You can overcome the barrier of distance. Be friendly with your team and colleagues in regular, positive phone calls or e-mails. Encourage them to share their ups and downs with you and offer support and some laughs in return.
By keeping connected in this personal way, you learn what's going on in the office and you keep your office-based colleagues mindful of you. This is especially important when you need their help. If you've got into the habit of touching bases and supporting others by phone, you will feel less alone when you are the one needing help or a friendly ear. Besides, connecting often reassures former colleagues that you are not on vacation and helps reduce their possible jealousy of you.
Whether working in a home-based business or telecommuting, if you don't know others in a similar situation, build your own network or join a local group of similarly situated people. Perhaps just hanging out at the local coffee shop can put you in touch with others. As more people switch from office to home-based work, they tend to gravitate to local restaurants and coffee shops to meet others. Vary your visit times. You'll meet a variety of people. If you need something more energetic, join a local gym. You may be pleasantly surprised to find others equally interested in building their support networks. You can also develop friendships and career-builders at such gatherings.
Some people are very self-reliant and resourceful in doing their work. They prefer to solve their problems alone. If you are like this, you may also recognize the inclination to accept all the pressure and to "be strong." This can give you a lot of stress, so confide in people you trust and recognize you may occasionally need help—this isn't a sign of weakness. No one can handle excessive stress all the time, so why add an unnecessary hassle to your workload?
If you work at home and you have a partner or housemate who works in an office environment, you may find your needs at the end of the day are out of sync. You may have spent the day without anyone to share your thoughts, and look forward to a good conversation. But your partner might be feeling drained by the demands of others in his or her workplace and may just want to be left alone. Talk to your partner and figure out a new way to meet each other's needs at the end of the day.
Your efforts to stave off isolation may result in too many distractions. Now that people know you're at home they may turn up too often and stay for too long. The best solution is to find a balance. For productivity's sake, create a few expectations about your use of time; you want to reduce excessive disturbances without discouraging them completely. Learn about personal time management techniques to help you set appropriate boundaries.

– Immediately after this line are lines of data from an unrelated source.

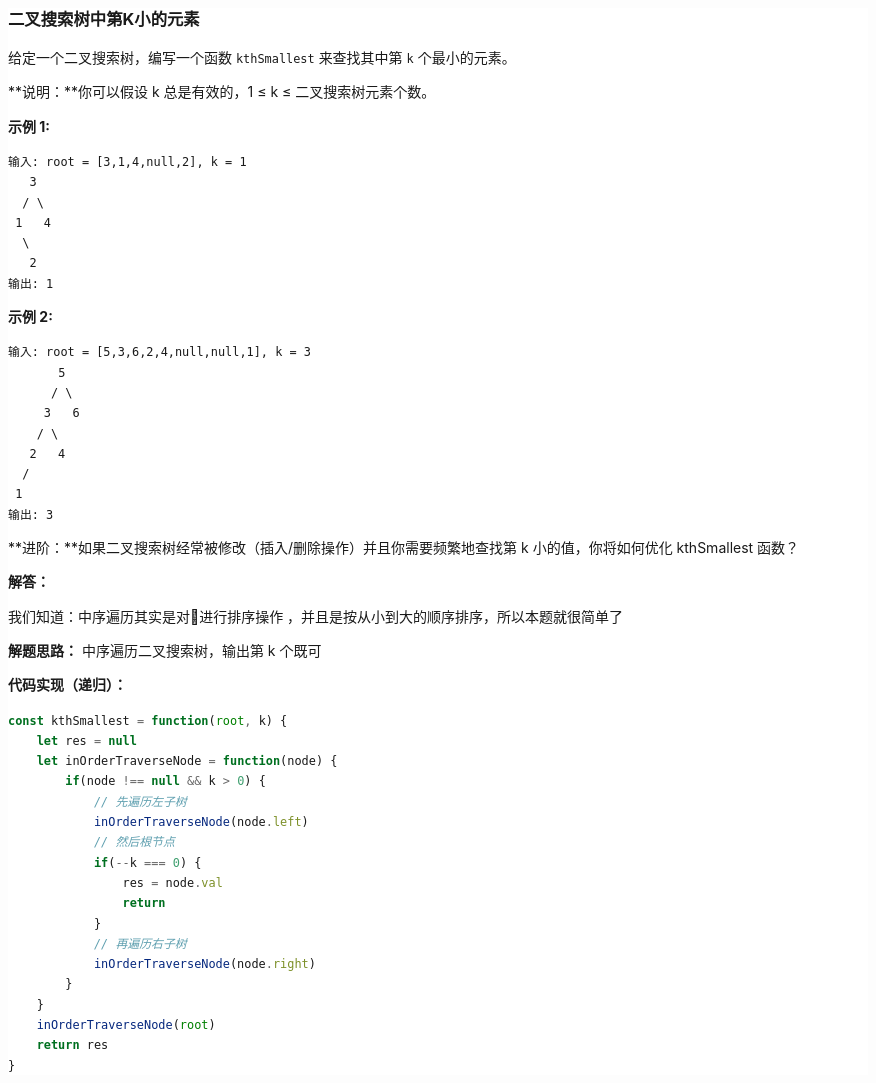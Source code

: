 ### 二叉搜索树中第K小的元素

给定一个二叉搜索树，编写一个函数 `kthSmallest` 来查找其中第 `k` 个最小的元素。

**说明：**你可以假设 k 总是有效的，1 ≤ k ≤ 二叉搜索树元素个数。

**示例 1:**

```
输入: root = [3,1,4,null,2], k = 1
   3
  / \
 1   4
  \
   2
输出: 1
```

**示例 2:**

```
输入: root = [5,3,6,2,4,null,null,1], k = 3
       5
      / \
     3   6
    / \
   2   4
  /
 1
输出: 3
```

**进阶：**如果二叉搜索树经常被修改（插入/删除操作）并且你需要频繁地查找第 k 小的值，你将如何优化 kthSmallest 函数？

**解答：**

我们知道：中序遍历其实是对🌲进行排序操作 ，并且是按从小到大的顺序排序，所以本题就很简单了

**解题思路：** 中序遍历二叉搜索树，输出第 k 个既可

**代码实现（递归）：**

```js
const kthSmallest = function(root, k) {
    let res = null
    let inOrderTraverseNode = function(node) {
        if(node !== null && k > 0) {
            // 先遍历左子树
            inOrderTraverseNode(node.left)
            // 然后根节点
            if(--k === 0) {
                res = node.val
                return 
            }
            // 再遍历右子树
            inOrderTraverseNode(node.right)
        }
    }
    inOrderTraverseNode(root)
    return res
}
```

You've been successful in making the transition. Now everyone knows you work from home—the neighbors, friends, co-workers, and every spammer on the Internet. The Internet can be great for connecting with the office, others in your field, and other home-workers, but this level of interaction creates a pile of emails that can become too distracting. Sometimes they will replace a telephone call and result in endless volleys of messages when a simple call would do. Remember, even though you can control when you respond to emails and they appear easy enough to manage, they will never replace real one-to-one human communication. Basic transactions are easy with email but most complex issues are settled faster and more amicably face-to-face. Even if you're pushed for time, it's well worth making the effort to talk to people face-to-face regularly.